What makes this piece particularly striking is its challenge to the idea that we simply don't know any better. The information is there — we just choose not to look. With nearly 1,000 mega-farms in the Netherlands, the country holds more livestock per square kilometre than anywhere else in the EU, with only 3.4% of animals raised organically. Van Teutem's argument is not that everyone must go vegan overnight, but that knowingly participating in unnecessary suffering — when alternatives exist — is something worth sitting with. Read the full column (in Dutch) here.


The European Union spent €52 million last year subsidising meat and dairy advertising — €32 million for meat promotions and €20 million for dairy, according to research by Stichting Dier & Recht. This while the EU already slaughters 27 million animals every single day. That adds up to nearly 10 billion animals per year: cows, sheep, horses, rabbits, pigs, poultry, goats — and another 1.5 billion fish. In the Netherlands alone, 1,000 animals are killed every minute, according to animal welfare organisation Wakker Dier.

In this sharp opinion piece for Het Financieele Dagblad, economist Sophie van Gool asks the obvious question: what exactly is a government doing when it hands millions in taxpayer money to commercial companies to sell people more dead animals — while simultaneously claiming to care about climate targets, public health, and nature? The EU's answer, it turns out, is a campaign budget and a rugby sponsorship.

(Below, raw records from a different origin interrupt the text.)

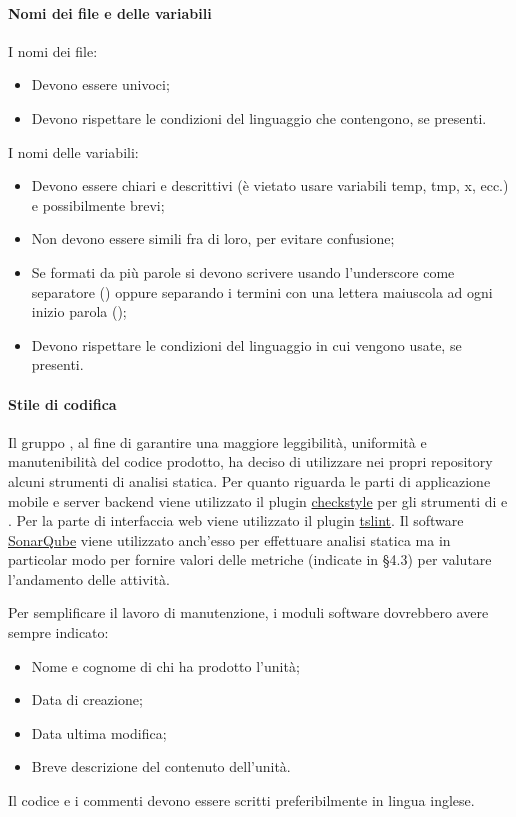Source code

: \paragraph{Nomi dei file e delle variabili}\hbox{}
I nomi dei file:
\begin{itemize}
    \item Devono essere univoci;
    \item Devono rispettare le condizioni del linguaggio che contengono, se presenti.
\end{itemize}
I nomi delle variabili:
\begin{itemize}
    \item Devono essere chiari e descrittivi (è vietato usare variabili temp, tmp, x, ecc.) e possibilmente brevi;
    \item Non devono essere simili fra di loro, per evitare confusione;
    \item Se formati da più parole si devono scrivere usando l'underscore come separatore () oppure separando i termini con una lettera maiuscola ad ogni inizio parola ();
    \item Devono rispettare le condizioni del linguaggio in cui vengono usate, se presenti.
\end{itemize}

\paragraph{Stile di codifica}\hbox{}
Il gruppo \Gruppo{}, al fine di garantire una maggiore leggibilità, uniformità e manutenibilità del codice prodotto, ha deciso di utilizzare nei propri repository alcuni strumenti di analisi statica.
Per quanto riguarda le parti di applicazione mobile e server backend viene utilizzato il plugin \href{https://checkstyle.sourceforge.io}{checkstyle} per gli strumenti di   e .
Per la parte di interfaccia web viene utilizzato il plugin \textbf{} \href{https://palantir.github.io/tslint/}{tslint}.
Il software \href{https://www.sonarqube.org/}{SonarQube} viene utilizzato anch'esso per effettuare analisi statica ma in particolar modo per fornire valori delle metriche (indicate in §4.3) per valutare l'andamento delle attività.

Per semplificare il lavoro di manutenzione, i moduli software dovrebbero avere sempre indicato: 
\begin{itemize}
	\item Nome e cognome di chi ha prodotto l'unità;
	\item Data di creazione;
	\item Data ultima modifica;
	\item Breve descrizione del contenuto dell'unità.
\end{itemize} 

Il codice e i commenti devono essere scritti preferibilmente in lingua inglese.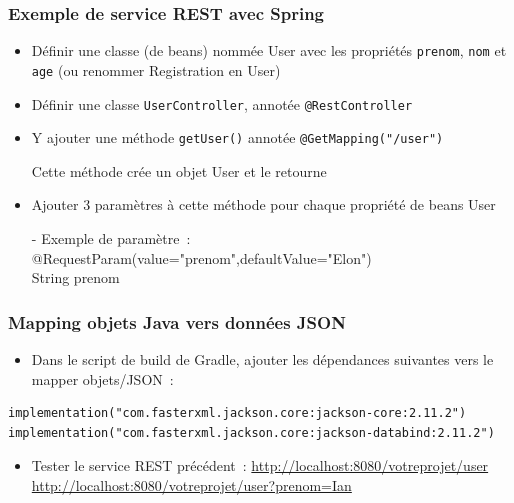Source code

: \documentclass{beamer}
\begin{document}
\begin{frame}[fragile]
	\frametitle{Exemple de service REST avec Spring}
	\begin{itemize}
		\item Définir une classe (de beans) nommée User avec les propriétés \texttt{prenom}, \texttt{nom} et \texttt{age} (ou renommer Registration en User)
		\item Définir une classe \texttt{UserController}, annotée \texttt{@RestController}
		\item Y ajouter une méthode \texttt{getUser()} annotée \texttt{@GetMapping("/user")}
		\item[]Cette méthode crée un objet User et le retourne
		\item Ajouter 3 paramètres à cette méthode pour chaque propriété de beans User
		\item[-]Exemple de paramètre~:\\
		@RequestParam(value="prenom",defaultValue="Elon")\\ String prenom
	\end{itemize}
\end{frame} 

\begin{frame}[fragile]
	\frametitle{Mapping objets Java vers données JSON}
	\begin{itemize}
		\item Dans le script de build de Gradle, ajouter les dépendances suivantes vers le mapper objets/JSON~:
	\end{itemize}
\begin{lstlisting}
implementation("com.fasterxml.jackson.core:jackson-core:2.11.2")
implementation("com.fasterxml.jackson.core:jackson-databind:2.11.2")
\end{lstlisting}
	\begin{itemize}
		\item Tester le service REST précédent~:
		\url{http://localhost:8080/votreprojet/user}
		\url{http://localhost:8080/votreprojet/user?prenom=Ian}
	\end{itemize}
\end{frame} 
\end{document}

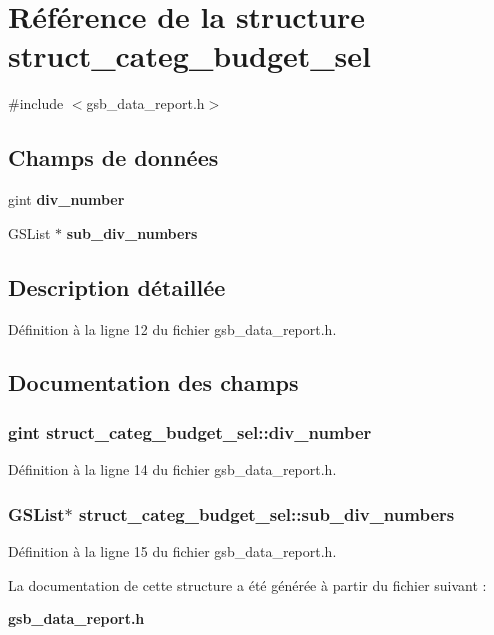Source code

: \section{Référence de la structure struct\_\-categ\_\-budget\_\-sel}
\label{structstruct__categ__budget__sel}


{\ttfamily \#include $<$gsb\_\-data\_\-report.h$>$}

\subsection*{Champs de données}
\begin{DoxyCompactItemize}
\item 
gint {\bf div\_\-number}
\item 
GSList $\ast$ {\bf sub\_\-div\_\-numbers}
\end{DoxyCompactItemize}


\subsection{Description détaillée}


Définition à la ligne 12 du fichier gsb\_\-data\_\-report.h.



\subsection{Documentation des champs}
\subsubsection[{div\_\-number}]{\setlength{\rightskip}{0pt plus 5cm}gint {\bf struct\_\-categ\_\-budget\_\-sel::div\_\-number}}\label{structstruct__categ__budget__sel_ab4d8a88c70542ed25a12d707c95a7cfc}


Définition à la ligne 14 du fichier gsb\_\-data\_\-report.h.

\subsubsection[{sub\_\-div\_\-numbers}]{\setlength{\rightskip}{0pt plus 5cm}GSList$\ast$ {\bf struct\_\-categ\_\-budget\_\-sel::sub\_\-div\_\-numbers}}\label{structstruct__categ__budget__sel_a50367e87c3c0f1c70d293cd43e2c81d6}


Définition à la ligne 15 du fichier gsb\_\-data\_\-report.h.



La documentation de cette structure a été générée à partir du fichier suivant :\begin{DoxyCompactItemize}
\item 
{\bf gsb\_\-data\_\-report.h}\end{DoxyCompactItemize}
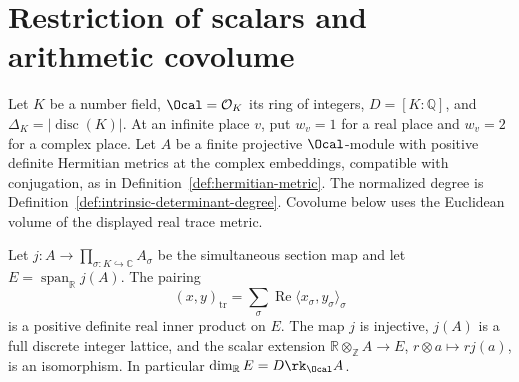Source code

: \section{Restriction of scalars and arithmetic covolume}

Let $K$ be a number field, $\Ocal=\mathcal O_K$ its ring of integers,
$D=[K:\mathbb Q]$, and $\Delta_K=|\operatorname{disc}(K)|$.
At an infinite place $v$, put $w_v=1$ for a real place and $w_v=2$
for a complex place. Let $A$ be a finite projective $\Ocal$-module
with positive definite Hermitian metrics at the complex embeddings,
compatible with conjugation, as in Definition~\ref{def:hermitian-metric}.
The normalized degree is Definition~\ref{def:intrinsic-determinant-degree}.
Covolume below uses the Euclidean volume of the displayed real trace metric.

\begin{lemma}
\label{lem:real-trace-lattice}
\leanok
Let $j:A\longrightarrow\prod_{\sigma:K\hookrightarrow\mathbb C} A_\sigma$
be the simultaneous section map and let $E=\operatorname{span}_{\mathbb R}j(A)$.
The pairing
\[
 (x,y)_{\mathrm{tr}}=\sum_\sigma\operatorname{Re}\langle x_\sigma,y_\sigma\rangle_\sigma
\]
is a positive definite real inner product on $E$. The map $j$ is injective,
$j(A)$ is a full discrete integer lattice, and the scalar extension
$\mathbb R\otimes_{\mathbb Z}A\longrightarrow E$, $r\otimes a\mapsto rj(a)$,
is an isomorphism. In particular $\dim_{\mathbb R}E=D\rk_\Ocal A$.
\end{lemma}
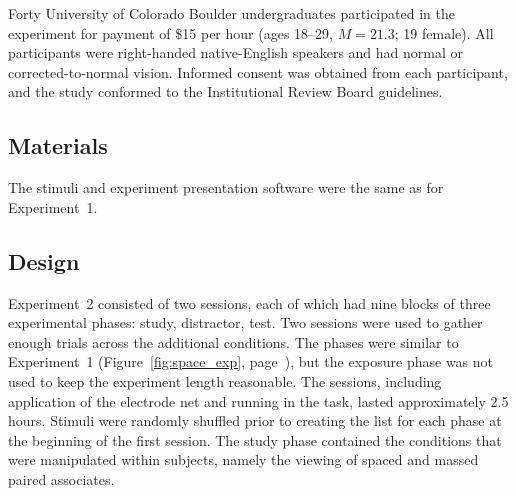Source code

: 
Forty University of Colorado Boulder undergraduates participated in the experiment for payment of \$15 per hour (ages 18--29, $M=21.3$; 19 female).  All participants were right-handed native-English speakers and had normal or corrected-to-normal vision.  Informed consent was obtained from each participant, and the study conformed to the Institutional Review Board guidelines.

\subsection{Materials}

The stimuli and experiment presentation software were the same as for Experiment~1.

\subsection{Design}


Experiment~2 consisted of two sessions, each of which had nine blocks of three experimental phases: study, distractor, test.
\cbstart
Two sessions were used to gather enough trials across the additional conditions.
\cbend
The phases were similar to Experiment~1 (Figure~\ref{fig:space_exp}, page~\pageref{fig:space_exp}), but the exposure phase was not used to keep the experiment length reasonable.
The sessions, including application of the electrode net and running in the task, lasted approximately 2.5 hours.  Stimuli were randomly shuffled prior to creating the list for each phase at the beginning of the first session.  The study phase contained the conditions that were manipulated within subjects, namely the viewing of spaced and massed paired associates.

Read the full article (in Dutch) in Het Financieele Dagblad, 4 August 2025.


From the outside, it looks like an ordinary apartment building on the outskirts of Ezhou, China. On the inside, 650,000 pigs live out their short lives across 26 floors, never seeing daylight, never setting foot on soil. The facility — the largest single-building pig farm in the world — can slaughter 1.2 million animals per year. It was built by a cement company that pivoted to farming when construction profits dried up. China, which consumes around half of all the world's pork, now has an estimated 170 similar multi-storey farms in Guangdong province alone.

Experts have raised serious concerns beyond the obvious animal welfare questions. Scientists warn that concentrating hundreds of thousands of animals in one enclosed space creates ideal conditions for disease to mutate and spread — potentially to humans. The same logic that was meant to improve biosecurity, they argue, could instead produce the next pandemic. This is not a distant future scenario. It is already built, already running, and already being replicated.

And before we shake our heads from a comfortable distance — the Netherlands kills 1.5 million chickens, 45,000 pigs and 5,000 cows every single day. It holds more livestock per square kilometre than anywhere else in the European Union. Only 3.4% of Dutch animals are raised organically, making it one of the worst performers in the EU on that front. The buildings may look different. The scale may feel less dramatic. But the numbers don't lie — and looking away is just as easy from Amsterdam as it is from anywhere else.